The conclusions of the UW study seem to be pretty much the same as the Princeton pilot, although not as pointed.




RE: Not the first -
By arhythmt on 5/3/2011 7:23:20 PM , Rating: 5
Our study was one of several as part of the same pilot program, but our approach and findings are actually quite different. We talk more about it at our research lab Web site: http://depts.washington.edu/csclab/.


RE: Not the first -
By GulWestfale on 5/3/2011 7:53:53 PM , Rating: 2
i think the main problem is that with books, you can open several of them side by side, and compare texts where necessary; but with only one kindle you have to switch between books to do the same. that is annoying and time-consuming. plus, thumbing through a book, discovering its information, is easier and faster with a real book than with a kindle. i have no idea why on earth one would need a study to find that out.
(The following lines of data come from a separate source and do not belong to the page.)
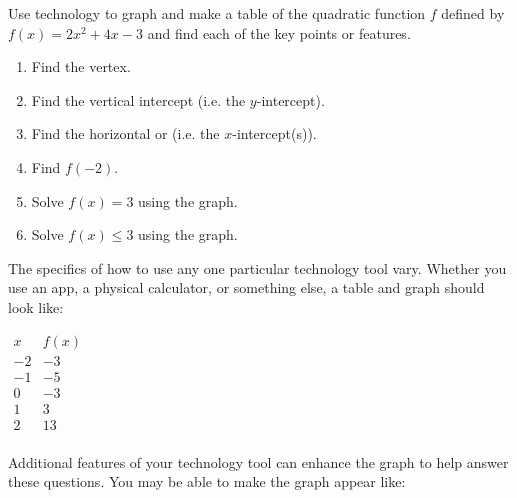 \documentclass{ximera}
\begin{document}
 \begin{example}
          Use technology to graph and make a table of the quadratic function $f$ defined by
          $f(x)=2x^2+4x-3$ and find each of the key points or features.
\begin{enumerate}
                \item Find the vertex.
                \item Find the vertical intercept  (i.e. the $y$-intercept).
                       \item Find the horizontal or (i.e. the $x$-intercept(s)).
               \item  Find $f(-2)$.
      \item Solve $f(x)=3$ using the graph.
           \item Solve $f(x)\le 3$ using the graph.
        \end{enumerate}
\begin{explanation}
           The specifics of how to use any one particular technology tool vary.
            Whether you use an app, a physical calculator,
            or something else, a table and graph should look like:\\
\begin{center}
          $\begin{array}{cc}
x & f(x) \\
\hline
-2 & -3 \\
-1 & -5 \\
 0 & -3 \\
 1 &  3 \\
 2 & 13 \\
 \end{array}$
\end{center}
\begin{image}
\end{image}
            Additional features of your technology tool can enhance the graph to help answer these questions.
            You may be able to make the graph appear like:
\begin{image}
\end{image}
\end{explanation}
\end{example}
\end{document}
the kindle is meant to be an entertainment device. and in that spirit, here's my usual self-promoting link :)
http://www.amazon.com/Sascha-von-Bornheim/e/B003Z6...


RE: Not the first -
By MrBlastman on 5/4/2011 11:37:03 AM , Rating: 2
Also, what about highlighting text? What about buying used books that are pre-highlighted? What about taking notes on the sides of the page next to the text?

About the only benefit I can see is using ctrl+f... but with an e-reader, you can't even do that.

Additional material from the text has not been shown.